→ About this exercise
Return only the lines running from the first line of the listing through the one with "## 💻 ¿Cómo Funciona?", unchanged.

Start of Block

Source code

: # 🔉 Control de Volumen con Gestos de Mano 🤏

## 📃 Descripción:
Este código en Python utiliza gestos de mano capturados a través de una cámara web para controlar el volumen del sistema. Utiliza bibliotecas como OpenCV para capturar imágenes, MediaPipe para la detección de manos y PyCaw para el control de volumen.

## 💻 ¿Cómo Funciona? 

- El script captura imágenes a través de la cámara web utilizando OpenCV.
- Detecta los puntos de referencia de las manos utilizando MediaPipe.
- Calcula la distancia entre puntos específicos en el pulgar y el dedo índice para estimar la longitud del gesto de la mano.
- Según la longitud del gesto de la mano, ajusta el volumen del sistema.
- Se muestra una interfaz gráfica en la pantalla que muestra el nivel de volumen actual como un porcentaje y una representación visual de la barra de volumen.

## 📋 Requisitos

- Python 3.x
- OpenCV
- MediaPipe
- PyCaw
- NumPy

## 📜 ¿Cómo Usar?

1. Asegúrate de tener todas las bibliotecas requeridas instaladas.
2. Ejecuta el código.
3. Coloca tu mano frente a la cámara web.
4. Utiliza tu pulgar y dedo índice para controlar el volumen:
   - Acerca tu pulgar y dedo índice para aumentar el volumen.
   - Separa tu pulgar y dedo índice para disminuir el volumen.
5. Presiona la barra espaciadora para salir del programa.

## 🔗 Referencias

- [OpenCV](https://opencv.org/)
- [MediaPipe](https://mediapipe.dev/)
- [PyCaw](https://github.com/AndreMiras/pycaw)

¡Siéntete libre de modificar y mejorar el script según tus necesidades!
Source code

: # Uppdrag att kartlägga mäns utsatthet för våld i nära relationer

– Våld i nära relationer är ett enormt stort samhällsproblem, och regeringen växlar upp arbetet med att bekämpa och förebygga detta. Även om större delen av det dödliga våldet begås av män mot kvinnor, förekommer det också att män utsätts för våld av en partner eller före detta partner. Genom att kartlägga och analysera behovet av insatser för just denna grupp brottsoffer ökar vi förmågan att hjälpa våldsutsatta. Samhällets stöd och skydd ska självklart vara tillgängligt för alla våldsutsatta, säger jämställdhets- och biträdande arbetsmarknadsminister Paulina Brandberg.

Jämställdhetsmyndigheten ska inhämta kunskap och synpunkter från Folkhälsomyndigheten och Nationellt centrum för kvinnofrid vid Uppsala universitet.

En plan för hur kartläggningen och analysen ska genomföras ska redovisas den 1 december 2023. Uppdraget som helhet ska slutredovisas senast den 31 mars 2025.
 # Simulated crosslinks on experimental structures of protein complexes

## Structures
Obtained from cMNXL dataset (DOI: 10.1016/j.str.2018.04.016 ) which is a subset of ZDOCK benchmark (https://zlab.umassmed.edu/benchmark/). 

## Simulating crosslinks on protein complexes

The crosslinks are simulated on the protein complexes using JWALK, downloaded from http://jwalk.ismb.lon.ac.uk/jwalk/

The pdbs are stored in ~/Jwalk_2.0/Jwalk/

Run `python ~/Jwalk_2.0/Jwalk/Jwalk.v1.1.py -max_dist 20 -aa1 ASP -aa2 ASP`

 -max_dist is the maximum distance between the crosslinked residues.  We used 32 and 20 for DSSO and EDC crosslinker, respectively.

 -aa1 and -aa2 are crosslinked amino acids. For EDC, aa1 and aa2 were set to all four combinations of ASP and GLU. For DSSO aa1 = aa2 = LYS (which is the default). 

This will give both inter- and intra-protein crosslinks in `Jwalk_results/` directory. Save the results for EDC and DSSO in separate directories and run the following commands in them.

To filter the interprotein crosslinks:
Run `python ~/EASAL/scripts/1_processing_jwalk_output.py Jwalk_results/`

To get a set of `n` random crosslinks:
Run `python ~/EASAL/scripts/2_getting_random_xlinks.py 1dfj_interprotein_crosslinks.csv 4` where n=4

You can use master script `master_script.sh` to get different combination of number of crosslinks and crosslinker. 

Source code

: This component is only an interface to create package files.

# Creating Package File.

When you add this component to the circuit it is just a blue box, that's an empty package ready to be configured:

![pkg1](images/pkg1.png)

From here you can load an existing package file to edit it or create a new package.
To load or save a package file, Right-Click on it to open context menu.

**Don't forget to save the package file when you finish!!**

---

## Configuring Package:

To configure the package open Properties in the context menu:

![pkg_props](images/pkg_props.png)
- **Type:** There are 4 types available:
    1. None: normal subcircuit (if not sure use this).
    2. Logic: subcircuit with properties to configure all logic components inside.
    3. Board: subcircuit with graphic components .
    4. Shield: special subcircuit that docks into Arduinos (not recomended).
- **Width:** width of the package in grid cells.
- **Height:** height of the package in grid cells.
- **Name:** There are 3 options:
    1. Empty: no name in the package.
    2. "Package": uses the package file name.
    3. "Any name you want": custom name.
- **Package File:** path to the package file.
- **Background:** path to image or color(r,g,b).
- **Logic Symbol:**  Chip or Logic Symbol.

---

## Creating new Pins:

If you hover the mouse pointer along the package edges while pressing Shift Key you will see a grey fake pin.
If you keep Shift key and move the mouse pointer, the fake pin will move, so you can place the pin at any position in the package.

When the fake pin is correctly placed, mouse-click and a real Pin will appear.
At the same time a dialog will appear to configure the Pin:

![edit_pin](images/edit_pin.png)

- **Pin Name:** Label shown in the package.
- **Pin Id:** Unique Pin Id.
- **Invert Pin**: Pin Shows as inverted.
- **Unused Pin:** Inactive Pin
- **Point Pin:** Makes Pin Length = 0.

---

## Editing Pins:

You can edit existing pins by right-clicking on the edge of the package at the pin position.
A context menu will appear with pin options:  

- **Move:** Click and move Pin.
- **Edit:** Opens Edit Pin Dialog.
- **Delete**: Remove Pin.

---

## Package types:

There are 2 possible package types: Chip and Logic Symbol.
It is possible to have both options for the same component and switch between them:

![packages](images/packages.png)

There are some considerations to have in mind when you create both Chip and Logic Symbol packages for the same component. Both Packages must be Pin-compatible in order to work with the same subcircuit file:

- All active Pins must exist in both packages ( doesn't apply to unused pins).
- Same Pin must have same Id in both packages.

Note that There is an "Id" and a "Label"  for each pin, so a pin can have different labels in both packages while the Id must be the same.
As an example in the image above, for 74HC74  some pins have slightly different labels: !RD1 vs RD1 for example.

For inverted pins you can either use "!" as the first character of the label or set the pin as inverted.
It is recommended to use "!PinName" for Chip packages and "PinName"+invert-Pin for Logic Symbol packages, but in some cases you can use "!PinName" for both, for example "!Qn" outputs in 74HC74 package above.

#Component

End of Block

→ Problem solution
Source code

: # 🔉 Control de Volumen con Gestos de Mano 🤏

## 📃 Descripción:
Este código en Python utiliza gestos de mano capturados a través de una cámara web para controlar el volumen del sistema. Utiliza bibliotecas como OpenCV para capturar imágenes, MediaPipe para la detección de manos y PyCaw para el control de volumen.

## 💻 ¿Cómo Funciona? 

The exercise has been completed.